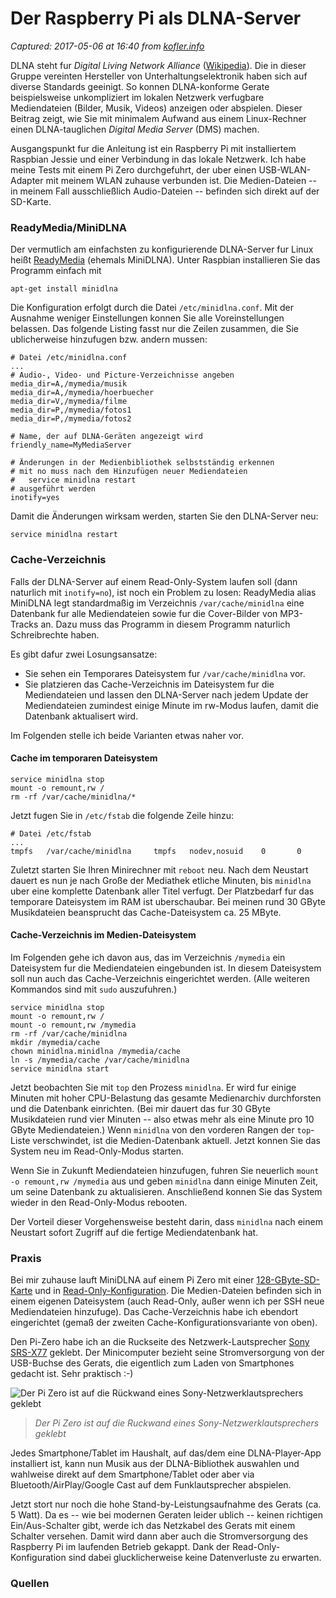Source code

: # Der Raspberry Pi als DLNA-Server

_Captured: 2017-05-06 at 16:40 from [kofler.info](https://kofler.info/der-raspberry-pi-als-dlna-server/)_

DLNA steht fur _Digital Living Network Alliance_ ([Wikipedia](https://de.wikipedia.org/wiki/Digital_Living_Network_Alliance)). Die in dieser Gruppe vereinten Hersteller von Unterhaltungselektronik haben sich auf diverse Standards geeinigt. So konnen DLNA-konforme Gerate beispielsweise unkompliziert im lokalen Netzwerk verfugbare Mediendateien (Bilder, Musik, Videos) anzeigen oder abspielen. Dieser Beitrag zeigt, wie Sie mit minimalem Aufwand aus einem Linux-Rechner einen DLNA-tauglichen _Digital Media Server_ (DMS) machen.

Ausgangspunkt fur die Anleitung ist ein Raspberry Pi mit installiertem Raspbian Jessie und einer Verbindung in das lokale Netzwerk. Ich habe meine Tests mit einem Pi Zero durchgefuhrt, der uber einen USB-WLAN-Adapter mit meinem WLAN zuhause verbunden ist. Die Medien-Dateien -- in meinem Fall ausschließlich Audio-Dateien -- befinden sich direkt auf der SD-Karte.

### ReadyMedia/MiniDLNA

Der vermutlich am einfachsten zu konfigurierende DLNA-Server fur Linux heißt [ReadyMedia](http://sourceforge.net/projects/minidlna/) (ehemals MiniDLNA). Unter Raspbian installieren Sie das Programm einfach mit
    
    
    apt-get install minidlna
    

Die Konfiguration erfolgt durch die Datei `/etc/minidlna.conf`. Mit der Ausnahme weniger Einstellungen konnen Sie alle Voreinstellungen belassen. Das folgende Listing fasst nur die Zeilen zusammen, die Sie ublicherweise hinzufugen bzw. andern mussen:
    
    
    # Datei /etc/minidlna.conf
    ...
    # Audio-, Video- und Picture-Verzeichnisse angeben
    media_dir=A,/mymedia/musik
    media_dir=A,/mymedia/hoerbuecher
    media_dir=V,/mymedia/filme
    media_dir=P,/mymedia/fotos1
    media_dir=P,/mymedia/fotos2
    
    # Name, der auf DLNA-Geräten angezeigt wird
    friendly_name=MyMediaServer
    
    # Änderungen in der Medienbibliothek selbstständig erkennen
    # mit no muss nach dem Hinzufügen neuer Mediendateien
    #   service minidlna restart
    # ausgeführt werden
    inotify=yes
    

Damit die Änderungen wirksam werden, starten Sie den DLNA-Server neu:
    
    
    service minidlna restart
    

### Cache-Verzeichnis

Falls der DLNA-Server auf einem Read-Only-System laufen soll (dann naturlich mit `inotify=no`), ist noch ein Problem zu losen: ReadyMedia alias MiniDLNA legt standardmaßig im Verzeichnis `/var/cache/minidlna` eine Datenbank fur alle Mediendateien sowie fur die Cover-Bilder von MP3-Tracks an. Dazu muss das Programm in diesem Programm naturlich Schreibrechte haben.

Es gibt dafur zwei Losungsansatze:

  * Sie sehen ein Temporares Dateisystem fur `/var/cache/minidlna` vor.
  * Sie platzieren das Cache-Verzeichnis im Dateisystem fur die Mediendateien und lassen den DLNA-Server nach jedem Update der Mediendateien zumindest einige Minute im rw-Modus laufen, damit die Datenbank aktualisert wird.

Im Folgenden stelle ich beide Varianten etwas naher vor.

#### Cache im temporaren Dateisystem
    
    
    service minidlna stop
    mount -o remount,rw /
    rm -rf /var/cache/minidlna/*
    

Jetzt fugen Sie in `/etc/fstab` die folgende Zeile hinzu:
    
    
    # Datei /etc/fstab
    ...
    tmpfs   /var/cache/minidlna     tmpfs   nodev,nosuid    0       0
    

Zuletzt starten Sie Ihren Minirechner mit `reboot` neu. Nach dem Neustart dauert es nun je nach Große der Mediathek etliche Minuten, bis `minidlna` uber eine komplette Datenbank aller Titel verfugt. Der Platzbedarf fur das temporare Dateisystem im RAM ist uberschaubar. Bei meinen rund 30 GByte Musikdateien beansprucht das Cache-Dateisystem ca. 25 MByte.

#### Cache-Verzeichnis im Medien-Dateisystem

Im Folgenden gehe ich davon aus, das im Verzeichnis `/mymedia` ein Dateisystem fur die Mediendateien eingebunden ist. In diesem Dateisystem soll nun auch das Cache-Verzeichnis eingerichtet werden. (Alle weiteren Kommandos sind mit `sudo` auszufuhren.)
    
    
    service minidlna stop
    mount -o remount,rw /
    mount -o remount,rw /mymedia
    rm -rf /var/cache/minidlna
    mkdir /mymedia/cache
    chown minidlna.minidlna /mymedia/cache
    ln -s /mymedia/cache /var/cache/minidlna
    service minidlna start
    

Jetzt beobachten Sie mit `top` den Prozess `minidlna`. Er wird fur einige Minuten mit hoher CPU-Belastung das gesamte Medienarchiv durchforsten und die Datenbank einrichten. (Bei mir dauert das fur 30 GByte Musikdateien rund vier Minuten -- also etwas mehr als eine Minute pro 10 GByte Mediendateien.) Wenn `minidlna` von den vorderen Rangen der `top`-Liste verschwindet, ist die Medien-Datenbank aktuell. Jetzt konnen Sie das System neu im Read-Only-Modus starten.

Wenn Sie in Zukunft Mediendateien hinzufugen, fuhren Sie neuerlich `mount -o remount,rw /mymedia` aus und geben `minidlna` dann einige Minuten Zeit, um seine Datenbank zu aktualisieren. Anschließend konnen Sie das System wieder in den Read-Only-Modus rebooten.

Der Vorteil dieser Vorgehensweise besteht darin, dass `minidlna` nach einem Neustart sofort Zugriff auf die fertige Mediendatenbank hat.

### Praxis

Bei mir zuhause lauft MiniDLNA auf einem Pi Zero mit einer [128-GByte-SD-Karte](https://kofler.info/raspbian-auf-eine-128-gbyte-sd-karte-installieren/) und in [Read-Only-Konfiguration](https://kofler.info/raspbian-lite-fuer-den-read-only-betrieb/). Die Medien-Dateien befinden sich in einem eigenen Dateisystem (auch Read-Only, außer wenn ich per SSH neue Mediendateien hinzufuge). Das Cache-Verzeichnis habe ich ebendort eingerichtet (gemaß der zweiten Cache-Konfigurationsvariante von oben).

Den Pi-Zero habe ich an die Ruckseite des Netzwerk-Lautsprecher [Sony SRS-X77](http://www.amazon.de/gp/product/B00VIC2W4Q/ref=as_li_tl?ie=UTF8&camp=1638&creative=19454&creativeASIN=B00VIC2W4Q&linkCode=as2&tag=michaelkofler) geklebt. Der Minicomputer bezieht seine Stromversorgung von der USB-Buchse des Gerats, die eigentlich zum Laden von Smartphones gedacht ist. Sehr praktisch :-)

![Der Pi Zero ist auf die Rückwand eines Sony-Netzwerklautsprechers geklebt](https://kofler.info/wp-content/uploads/pi-zero-dlna-600x298.jpg)

> _Der Pi Zero ist auf die Ruckwand eines Sony-Netzwerklautsprechers geklebt_

Jedes Smartphone/Tablet im Haushalt, auf das/dem eine DLNA-Player-App installiert ist, kann nun Musik aus der DLNA-Bibliothek auswahlen und wahlweise direkt auf dem Smartphone/Tablet oder aber via Bluetooth/AirPlay/Google Cast auf dem Funklautsprecher abspielen.

Jetzt stort nur noch die hohe Stand-by-Leistungsaufnahme des Gerats (ca. 5 Watt). Da es -- wie bei modernen Geraten leider ublich -- keinen richtigen Ein/Aus-Schalter gibt, werde ich das Netzkabel des Gerats mit einem Schalter versehen. Damit wird dann aber auch die Stromversorgung des Raspberry Pi im laufenden Betrieb gekappt. Dank der Read-Only-Konfiguration sind dabei glucklicherweise keine Datenverluste zu erwarten.

### Quellen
□ □ □ □ □ □ □
Problem requirements:
Would you provide an exact, picture-free copy of the data above?

Solution:
Source code

: # Der Raspberry Pi als DLNA-Server

_Captured: 2017-05-06 at 16:40 from [kofler.info](https://kofler.info/der-raspberry-pi-als-dlna-server/)_

DLNA steht fur _Digital Living Network Alliance_ ([Wikipedia](https://de.wikipedia.org/wiki/Digital_Living_Network_Alliance)). Die in dieser Gruppe vereinten Hersteller von Unterhaltungselektronik haben sich auf diverse Standards geeinigt. So konnen DLNA-konforme Gerate beispielsweise unkompliziert im lokalen Netzwerk verfugbare Mediendateien (Bilder, Musik, Videos) anzeigen oder abspielen. Dieser Beitrag zeigt, wie Sie mit minimalem Aufwand aus einem Linux-Rechner einen DLNA-tauglichen _Digital Media Server_ (DMS) machen.

Ausgangspunkt fur die Anleitung ist ein Raspberry Pi mit installiertem Raspbian Jessie und einer Verbindung in das lokale Netzwerk. Ich habe meine Tests mit einem Pi Zero durchgefuhrt, der uber einen USB-WLAN-Adapter mit meinem WLAN zuhause verbunden ist. Die Medien-Dateien -- in meinem Fall ausschließlich Audio-Dateien -- befinden sich direkt auf der SD-Karte.

### ReadyMedia/MiniDLNA

Der vermutlich am einfachsten zu konfigurierende DLNA-Server fur Linux heißt [ReadyMedia](http://sourceforge.net/projects/minidlna/) (ehemals MiniDLNA). Unter Raspbian installieren Sie das Programm einfach mit
    
    
    apt-get install minidlna
    

Die Konfiguration erfolgt durch die Datei `/etc/minidlna.conf`. Mit der Ausnahme weniger Einstellungen konnen Sie alle Voreinstellungen belassen. Das folgende Listing fasst nur die Zeilen zusammen, die Sie ublicherweise hinzufugen bzw. andern mussen:
    
    
    # Datei /etc/minidlna.conf
    ...
    # Audio-, Video- und Picture-Verzeichnisse angeben
    media_dir=A,/mymedia/musik
    media_dir=A,/mymedia/hoerbuecher
    media_dir=V,/mymedia/filme
    media_dir=P,/mymedia/fotos1
    media_dir=P,/mymedia/fotos2
    
    # Name, der auf DLNA-Geräten angezeigt wird
    friendly_name=MyMediaServer
    
    # Änderungen in der Medienbibliothek selbstständig erkennen
    # mit no muss nach dem Hinzufügen neuer Mediendateien
    #   service minidlna restart
    # ausgeführt werden
    inotify=yes
    

Damit die Änderungen wirksam werden, starten Sie den DLNA-Server neu:
    
    
    service minidlna restart
    

### Cache-Verzeichnis

Falls der DLNA-Server auf einem Read-Only-System laufen soll (dann naturlich mit `inotify=no`), ist noch ein Problem zu losen: ReadyMedia alias MiniDLNA legt standardmaßig im Verzeichnis `/var/cache/minidlna` eine Datenbank fur alle Mediendateien sowie fur die Cover-Bilder von MP3-Tracks an. Dazu muss das Programm in diesem Programm naturlich Schreibrechte haben.

Es gibt dafur zwei Losungsansatze:

  * Sie sehen ein Temporares Dateisystem fur `/var/cache/minidlna` vor.
  * Sie platzieren das Cache-Verzeichnis im Dateisystem fur die Mediendateien und lassen den DLNA-Server nach jedem Update der Mediendateien zumindest einige Minute im rw-Modus laufen, damit die Datenbank aktualisert wird.

Im Folgenden stelle ich beide Varianten etwas naher vor.

#### Cache im temporaren Dateisystem
    
    
    service minidlna stop
    mount -o remount,rw /
    rm -rf /var/cache/minidlna/*
    

Jetzt fugen Sie in `/etc/fstab` die folgende Zeile hinzu:
    
    
    # Datei /etc/fstab
    ...
    tmpfs   /var/cache/minidlna     tmpfs   nodev,nosuid    0       0
    

Zuletzt starten Sie Ihren Minirechner mit `reboot` neu. Nach dem Neustart dauert es nun je nach Große der Mediathek etliche Minuten, bis `minidlna` uber eine komplette Datenbank aller Titel verfugt. Der Platzbedarf fur das temporare Dateisystem im RAM ist uberschaubar. Bei meinen rund 30 GByte Musikdateien beansprucht das Cache-Dateisystem ca. 25 MByte.

#### Cache-Verzeichnis im Medien-Dateisystem

Im Folgenden gehe ich davon aus, das im Verzeichnis `/mymedia` ein Dateisystem fur die Mediendateien eingebunden ist. In diesem Dateisystem soll nun auch das Cache-Verzeichnis eingerichtet werden. (Alle weiteren Kommandos sind mit `sudo` auszufuhren.)
    
    
    service minidlna stop
    mount -o remount,rw /
    mount -o remount,rw /mymedia
    rm -rf /var/cache/minidlna
    mkdir /mymedia/cache
    chown minidlna.minidlna /mymedia/cache
    ln -s /mymedia/cache /var/cache/minidlna
    service minidlna start
    

Jetzt beobachten Sie mit `top` den Prozess `minidlna`. Er wird fur einige Minuten mit hoher CPU-Belastung das gesamte Medienarchiv durchforsten und die Datenbank einrichten. (Bei mir dauert das fur 30 GByte Musikdateien rund vier Minuten -- also etwas mehr als eine Minute pro 10 GByte Mediendateien.) Wenn `minidlna` von den vorderen Rangen der `top`-Liste verschwindet, ist die Medien-Datenbank aktuell. Jetzt konnen Sie das System neu im Read-Only-Modus starten.

Wenn Sie in Zukunft Mediendateien hinzufugen, fuhren Sie neuerlich `mount -o remount,rw /mymedia` aus und geben `minidlna` dann einige Minuten Zeit, um seine Datenbank zu aktualisieren. Anschließend konnen Sie das System wieder in den Read-Only-Modus rebooten.

Der Vorteil dieser Vorgehensweise besteht darin, dass `minidlna` nach einem Neustart sofort Zugriff auf die fertige Mediendatenbank hat.

### Praxis

Bei mir zuhause lauft MiniDLNA auf einem Pi Zero mit einer [128-GByte-SD-Karte](https://kofler.info/raspbian-auf-eine-128-gbyte-sd-karte-installieren/) und in [Read-Only-Konfiguration](https://kofler.info/raspbian-lite-fuer-den-read-only-betrieb/). Die Medien-Dateien befinden sich in einem eigenen Dateisystem (auch Read-Only, außer wenn ich per SSH neue Mediendateien hinzufuge). Das Cache-Verzeichnis habe ich ebendort eingerichtet (gemaß der zweiten Cache-Konfigurationsvariante von oben).

Den Pi-Zero habe ich an die Ruckseite des Netzwerk-Lautsprecher [Sony SRS-X77](http://www.amazon.de/gp/product/B00VIC2W4Q/ref=as_li_tl?ie=UTF8&camp=1638&creative=19454&creativeASIN=B00VIC2W4Q&linkCode=as2&tag=michaelkofler) geklebt. Der Minicomputer bezieht seine Stromversorgung von der USB-Buchse des Gerats, die eigentlich zum Laden von Smartphones gedacht ist. Sehr praktisch :-)

![Der Pi Zero ist auf die Rückwand eines Sony-Netzwerklautsprechers geklebt](https://kofler.info/wp-content/uploads/pi-zero-dlna-600x298.jpg)

> _Der Pi Zero ist auf die Ruckwand eines Sony-Netzwerklautsprechers geklebt_

Jedes Smartphone/Tablet im Haushalt, auf das/dem eine DLNA-Player-App installiert ist, kann nun Musik aus der DLNA-Bibliothek auswahlen und wahlweise direkt auf dem Smartphone/Tablet oder aber via Bluetooth/AirPlay/Google Cast auf dem Funklautsprecher abspielen.

Jetzt stort nur noch die hohe Stand-by-Leistungsaufnahme des Gerats (ca. 5 Watt). Da es -- wie bei modernen Geraten leider ublich -- keinen richtigen Ein/Aus-Schalter gibt, werde ich das Netzkabel des Gerats mit einem Schalter versehen. Damit wird dann aber auch die Stromversorgung des Raspberry Pi im laufenden Betrieb gekappt. Dank der Read-Only-Konfiguration sind dabei glucklicherweise keine Datenverluste zu erwarten.

### Quellen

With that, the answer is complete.